Il convient enfin de ne pas exagérer le nombre des victimes de ce conflit. On les estime à un demi million pour une population globale supérieure à 10 millions, c'est-à-dire environ 5% pour toute la durée du conflit (plus de 5 ans); c'est beaucoup, mais moins que bien des hécatombes passées ou futures.  

Il reste que la manière déplorable dont trop d'officiers supérieurs français se conduisirent en Espagne n'était pas de nature à nous gagner le coeur de la population. Dans ces conditions, comment celle-ci eût-elle pu apprécier les indéniables progrès que lui apportait le changement de régime: une constitution relativement libérale à la place de l'absolutisme, la suppression de l'Inquisition, la réduction de la main mise du clergé sur la population... La popularité de Suchet, dans les provinces de l'est, montre qu'avec une bonne administration et une politique ferme mais juste, il eût sans doute été possible de pacifier un pays qui rejetait quasi unanimement le gouvernement de Godoy. Voici d'ailleurs le témoignage de Lemonnier-Delafosse, qui servait alors dans l'état-major de Clausel: "Le général avait pris des mesures, pendant cette course *, au moyen desquelles tous les habitants ne fuyaient plus notre approche: la principale était de tout payer aux paysans, qui restaient alors chez eux; une discipline sévère punissait la moindre maraude, le plus léger délit, témoin un pauvre gendarme, accusé d'avoir volé un mouchoir; il fut jugé et condamné à mort!" A Jaca, "le chef de bataillon Deshonties, gouverneur de la place, reçoit tous les officiers français avec une aimable cordialité, on obtient des magasins qu'il a formés tout ce que l'on peut désirer; il paraît administrer sagement le pays puisqu'il est content des habitants et que les habitants paraissent aussi l'être de lui." (Morin). D'après le témoignage du lieutenant anglais Sherer, Mortier était vénéré par les paysans d'Estremadure qui l'appelaient leur père. Le général Travot avait su gagner la sympathie des Portugais et la réputation du vieux maréchal Moncey, vétéran des guerres de la Révolution, était si bonne que les habitants de Madrid espérèrent un moment qu'il serait leur gouverneur. Plusieurs témoignages (Gonneville) montrent que la population changeait facilement d'attitude si on se montrait bienveillante avec elle. Ces exemples prouvent que l'hostilité des populations de la Péninsule n'était pas insurmontable. 

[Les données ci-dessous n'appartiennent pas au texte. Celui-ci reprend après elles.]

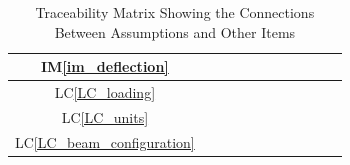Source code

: \documentclass[12pt]{article}
\newcommand{\iref}[1]{IM\ref{#1}}
\newcommand{\lcref}[1]{LC\ref{#1}}
\begin{document}
{\begin{landscape}
\begin{table}[h!]
\begin{tabular}{|c|c|c|c|c|c|c|c|c|c|c|}
                \iref{im_deflection}          &                        &                     &                                   &                            &                                     &                              &                              &                        &                                  &                           \\ \hline
                \lcref{LC_loading}            &                        &                     &                                   &                            &                                     &                              &                              &                        &                                  &                           \\ \hline
                \lcref{LC_units}              &                        &                     &                                   &                            &                                     &                              &                              &                        &                                  &                           \\ \hline
                \lcref{LC_beam_configuration} &                        &                     &                                   &                            &                                     &                              &                              &                        &                                  &                           \\ \hline
            \end{tabular}
            \caption{Traceability Matrix Showing the Connections Between Assumptions and Other Items}
            \label{Table:A_trace}
        \end{table}
    \end{landscape}
}
\end{document}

* A la poursuite de Mina dont la guérilla fut anéantie par surprise dans le village de Roncal grâce à la célérité du général Abbé. 

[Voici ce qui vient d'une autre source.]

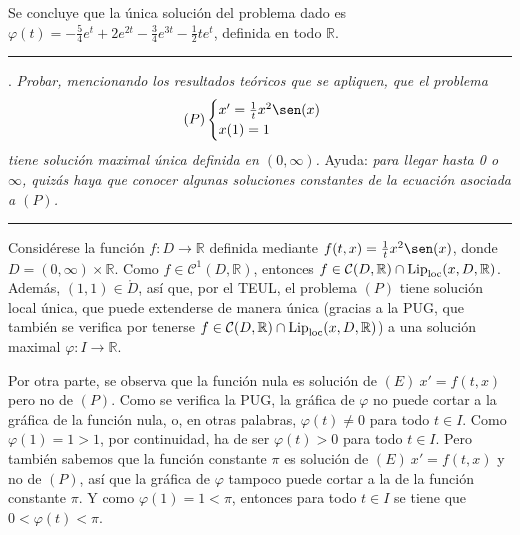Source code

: \documentclass[11pt]{report}
\newcommand{\R}{\mathbb R}
\begin{document}
Se concluye que la única solución del problema dado es $\varphi(t)=-\frac{5}{4}e^t+2e^{2t}-\frac{3}{4}e^{3t}-\frac{1}{2}te^t$, definida en todo $\R$.

\vspace{4mm}

\hrule

\vspace{4mm}

. \textit{Probar, mencionando los resultados teóricos que se apliquen, que el problema}
\[(P) \begin{cases}
    x'=\frac{1}{t}x^2\sen(x) \\
    x(1)=1
\end{cases}\]
\textit{tiene solución maximal única definida en $(0,\infty)$.} Ayuda: \textit{para llegar hasta 0 o $\infty$, quizás haya que conocer algunas soluciones constantes de la ecuación asociada a $(P)$.}

\vspace{4mm}

\hrule

\vspace{4mm}

Considérese la función $f \colon D \to \R$ definida mediante $f(t,x)=\frac{1}{t}x^2\sen(x)$, donde $D=(0,\infty) \times \R$. Como $f \in \mathcal{C}^1(D,\R)$, entonces $f \in \mathcal{C}(D,\R) \cap\textup{Lip}_{\textup{loc}}(x,D,\R)$. Además, $(1,1) \in \mathring{D}$, así que, por el TEUL, el problema $(P)$ tiene solución local única, que puede extenderse de manera única (gracias a la PUG, que también se verifica por tenerse $f \in \mathcal{C}(D,\R) \cap\textup{Lip}_{\textup{loc}}(x,D,\R)$) a una solución maximal $\varphi \colon I \to \R$.

\vspace{2mm}

Por otra parte, se observa que la función nula es solución de $(E) \ x'=f(t,x)$ pero no de $(P)$. Como se verifica la PUG, la gráfica de $\varphi$ no puede cortar a la gráfica de la función nula, o, en otras palabras, $\varphi(t) \neq 0$ para todo $t \in I$. Como $\varphi(1)=1>1$, por continuidad, ha de ser $\varphi(t)>0$ para todo $t \in I$. Pero también sabemos que la función constante $\pi$ es solución de $(E) \ x'=f(t,x)$ y no de $(P)$, así que la gráfica de $\varphi$ tampoco puede cortar a la de la función constante $\pi$. Y como $\varphi(1)=1 <\pi$, entonces para todo $t \in I$ se tiene que $0<\varphi(t)<\pi$.

\vspace{2mm}
\end{document}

Avant d'en terminer avec les atrocités commises en Espagne, il convient de rappeler que les Anglais y eurent aussi leur part. On peut s'en rendre compte à la lecture des mémoires de l'un et l'autre camp. Ces atrocités étaient d'autant plus condamnables qu'elles s'exerçaient sur des populations amies. Les horreurs commises dans les villes martyres de Badajoz (O'Neil) et de Saint Sébastien: pillage, meurtres, viols, incendie délibéré des bâtiments... sur une population sans défense, font penser à la phrase fameuse d'Oscar Wilde: "Seigneur, protégez-moi des mes amis. Mes ennemis, je m'en charge". 

Les mêmes atrocités qu'en Espagne, ou à peu près, furent commises au Portugal. Dans ce pays, la responsabilité britannique est encore plus grande puisque la politique du vide y fut mise en pratique afin d'affamer l'armée française.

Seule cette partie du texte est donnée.